Para el tratamiento de la retinitis por CMV también se administra ganciclovir a través de una esfera de liberación lenta que se sutura en el ojo. Este dispositivo intraocular ofrece protección local suficiente, pero no protege al ojo contralateral ni contra la enfermedad diseminada y en algunos casos la retina se desprende desde el principio. Seguramente es mejor combinar el tratamiento intraocular con el generalizado.
El foscarnet (fosfonoformato sódico) inhibe la polimerasa de DNA de CMV viral. Debido a que este fármaco no precisa de fosforilación para ser activo, también es eficaz contra cepas de CMV resistentes al ganciclovir. El foscarnet es peor tolerado que el ganciclovir y es la causa de una toxicidad considerable caracterizada por disfunción renal, hipomagnesiemia, hipopotasiemia, hipocalciemia, úlceras genitales, disuria, náusea y parestesias. Además, la administración de foscarnet precisa el uso de una bomba de infusión y requiere de una estrecha vigilancia clínica. Su toxicidad puede reducirse con una hidratación enérgica y ajustando la dosis para la disfunción renal. La utilización de este fármaco debe evitarse en los casos en los que no pueda tolerarse una sobrecarga de sal (p. ej., miocardiopatía). El régimen de inducción con foscarnet aprobado para la retinitis por CMV es de 60 mg/kg IV c/8 h durante dos semanas, aunque la dosis de 90 mg/kg cada 12 h tiene la misma eficacia y no causa mayor toxicidad. El tratamiento de mantenimiento consiste en la administración de 90 a 120 mg/kg en venoclisis una vez al día; no se dispone de preparados orales de este fármaco. Durante el tratamiento prolongado pueden aparecer virus resistentes al foscarnet. Este fármaco se utiliza con mayor frecuencia después del trasplante de células madre que en otras situaciones para evitar los efectos mielosupresores del ganciclovir; en general, el foscarnet también es de primera elección para las infecciones por CMV resistente al ganciclovir.
El cidofovir es un análogo de nucleótido con una semivida intracelular prolongada que permite su administración intravenosa intermitente.

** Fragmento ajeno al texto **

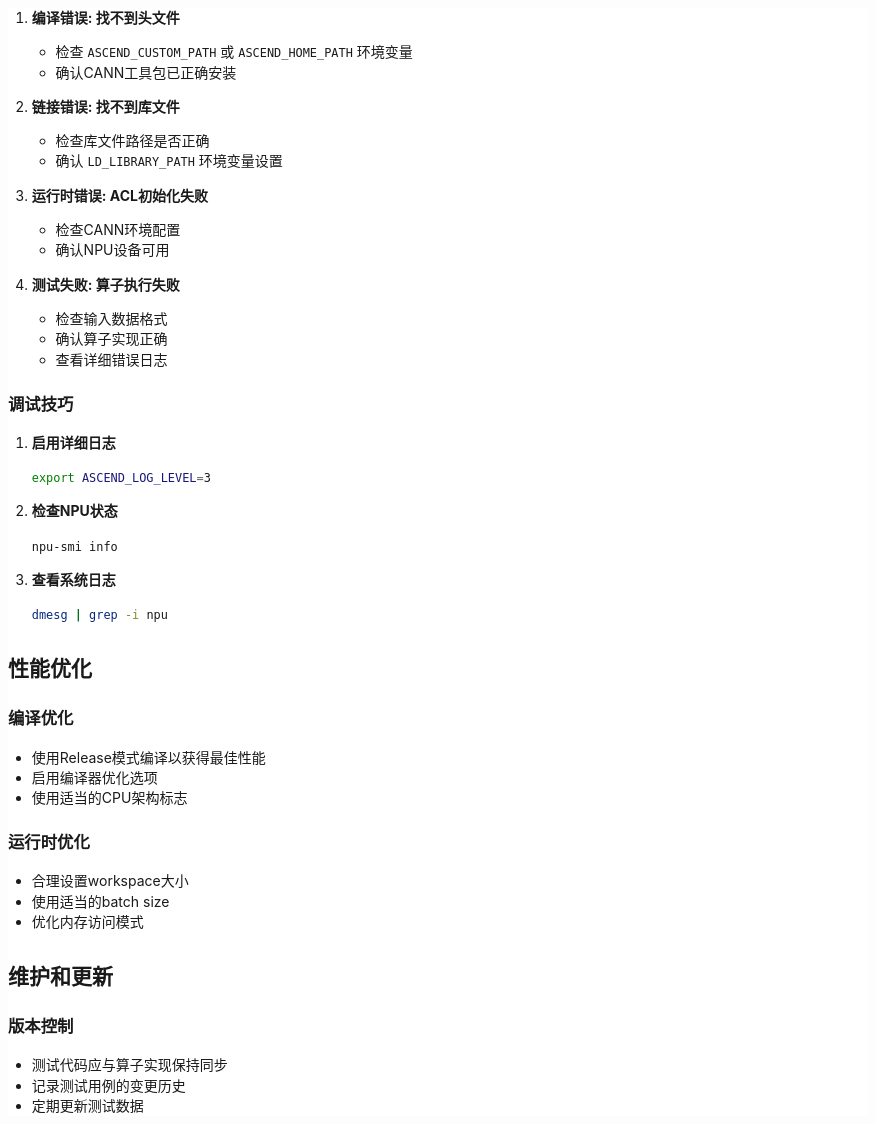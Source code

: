 1. **编译错误: 找不到头文件**
   - 检查 `ASCEND_CUSTOM_PATH` 或 `ASCEND_HOME_PATH` 环境变量
   - 确认CANN工具包已正确安装

2. **链接错误: 找不到库文件**
   - 检查库文件路径是否正确
   - 确认 `LD_LIBRARY_PATH` 环境变量设置

3. **运行时错误: ACL初始化失败**
   - 检查CANN环境配置
   - 确认NPU设备可用

4. **测试失败: 算子执行失败**
   - 检查输入数据格式
   - 确认算子实现正确
   - 查看详细错误日志

### 调试技巧

1. **启用详细日志**
   ```bash
   export ASCEND_LOG_LEVEL=3
   ```

2. **检查NPU状态**
   ```bash
   npu-smi info
   ```

3. **查看系统日志**
   ```bash
   dmesg | grep -i npu
   ```

## 性能优化

### 编译优化

- 使用Release模式编译以获得最佳性能
- 启用编译器优化选项
- 使用适当的CPU架构标志

### 运行时优化

- 合理设置workspace大小
- 使用适当的batch size
- 优化内存访问模式

## 维护和更新

### 版本控制

- 测试代码应与算子实现保持同步
- 记录测试用例的变更历史
- 定期更新测试数据
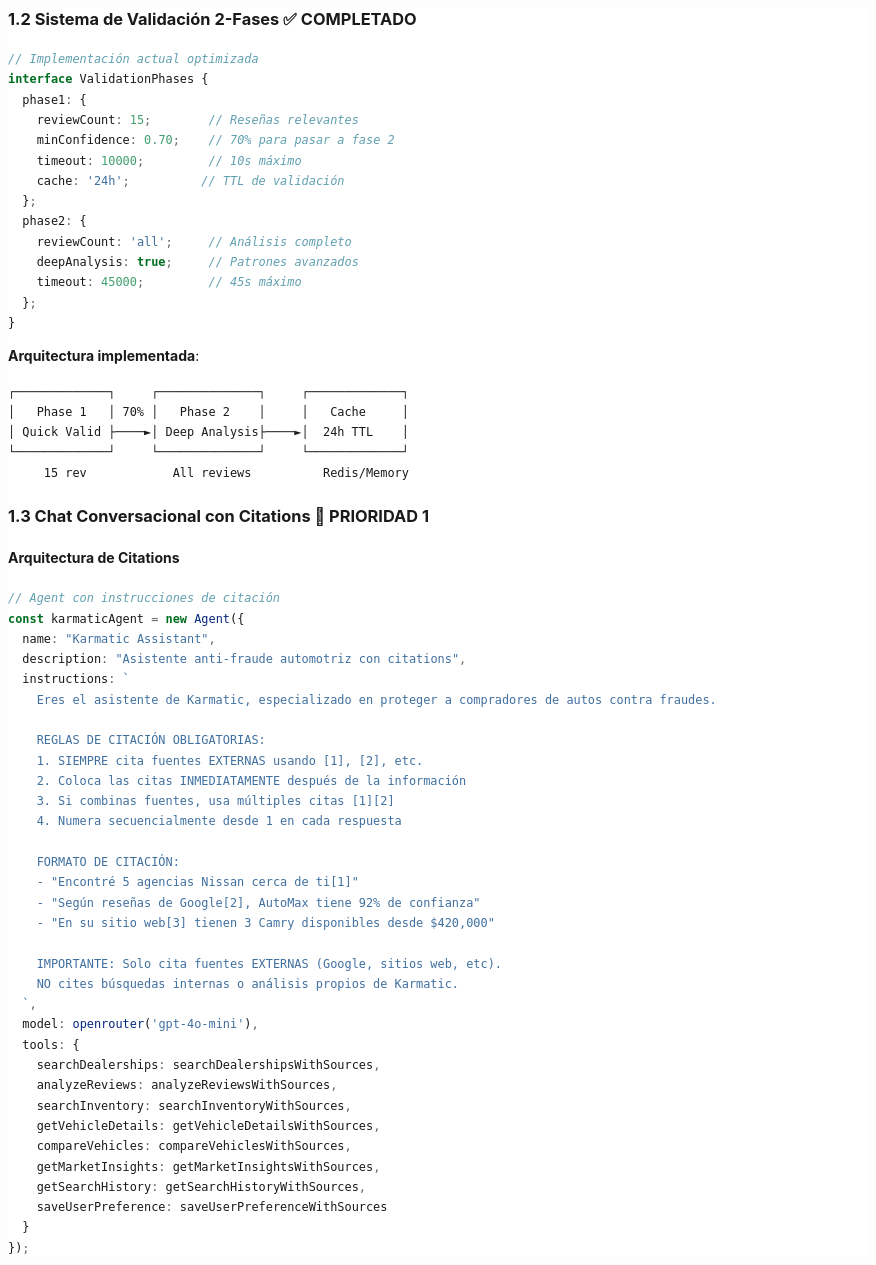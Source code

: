 ### 1.2 Sistema de Validación 2-Fases ✅ COMPLETADO

```typescript
// Implementación actual optimizada
interface ValidationPhases {
  phase1: {
    reviewCount: 15;        // Reseñas relevantes
    minConfidence: 0.70;    // 70% para pasar a fase 2
    timeout: 10000;         // 10s máximo
    cache: '24h';          // TTL de validación
  };
  phase2: {
    reviewCount: 'all';     // Análisis completo
    deepAnalysis: true;     // Patrones avanzados
    timeout: 45000;         // 45s máximo
  };
}
```

**Arquitectura implementada**:
```
┌─────────────┐     ┌──────────────┐     ┌─────────────┐
│   Phase 1   │ 70% │   Phase 2    │     │   Cache     │
│ Quick Valid ├────►│ Deep Analysis├────►│  24h TTL    │
└─────────────┘     └──────────────┘     └─────────────┘
     15 rev            All reviews          Redis/Memory
```

### 1.3 Chat Conversacional con Citations 🚧 PRIORIDAD 1

#### Arquitectura de Citations
```typescript
// Agent con instrucciones de citación
const karmaticAgent = new Agent({
  name: "Karmatic Assistant",
  description: "Asistente anti-fraude automotriz con citations",
  instructions: `
    Eres el asistente de Karmatic, especializado en proteger a compradores de autos contra fraudes.
    
    REGLAS DE CITACIÓN OBLIGATORIAS:
    1. SIEMPRE cita fuentes EXTERNAS usando [1], [2], etc.
    2. Coloca las citas INMEDIATAMENTE después de la información
    3. Si combinas fuentes, usa múltiples citas [1][2]
    4. Numera secuencialmente desde 1 en cada respuesta
    
    FORMATO DE CITACIÓN:
    - "Encontré 5 agencias Nissan cerca de ti[1]"
    - "Según reseñas de Google[2], AutoMax tiene 92% de confianza"
    - "En su sitio web[3] tienen 3 Camry disponibles desde $420,000"
    
    IMPORTANTE: Solo cita fuentes EXTERNAS (Google, sitios web, etc).
    NO cites búsquedas internas o análisis propios de Karmatic.
  `,
  model: openrouter('gpt-4o-mini'),
  tools: {
    searchDealerships: searchDealershipsWithSources,
    analyzeReviews: analyzeReviewsWithSources,
    searchInventory: searchInventoryWithSources,
    getVehicleDetails: getVehicleDetailsWithSources,
    compareVehicles: compareVehiclesWithSources,
    getMarketInsights: getMarketInsightsWithSources,
    getSearchHistory: getSearchHistoryWithSources,
    saveUserPreference: saveUserPreferenceWithSources
  }
});
```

Los regímenes de inducción de 5 mg/kg por semana durante dos semanas van seguidos de regímenes de mantenimiento de 3 a 5 mg/kg cada dos semanas. Puede causar una grave nefrotoxicidad debida a una lesión de las células de los túbulos proximales dependiente de la dosis; no obstante, este efecto adverso puede reducirse en cierta medida mediante la hidratación salina y la administración de probenecid. El cidofovir se utiliza principalmente para los virus resistentes al ganciclovir.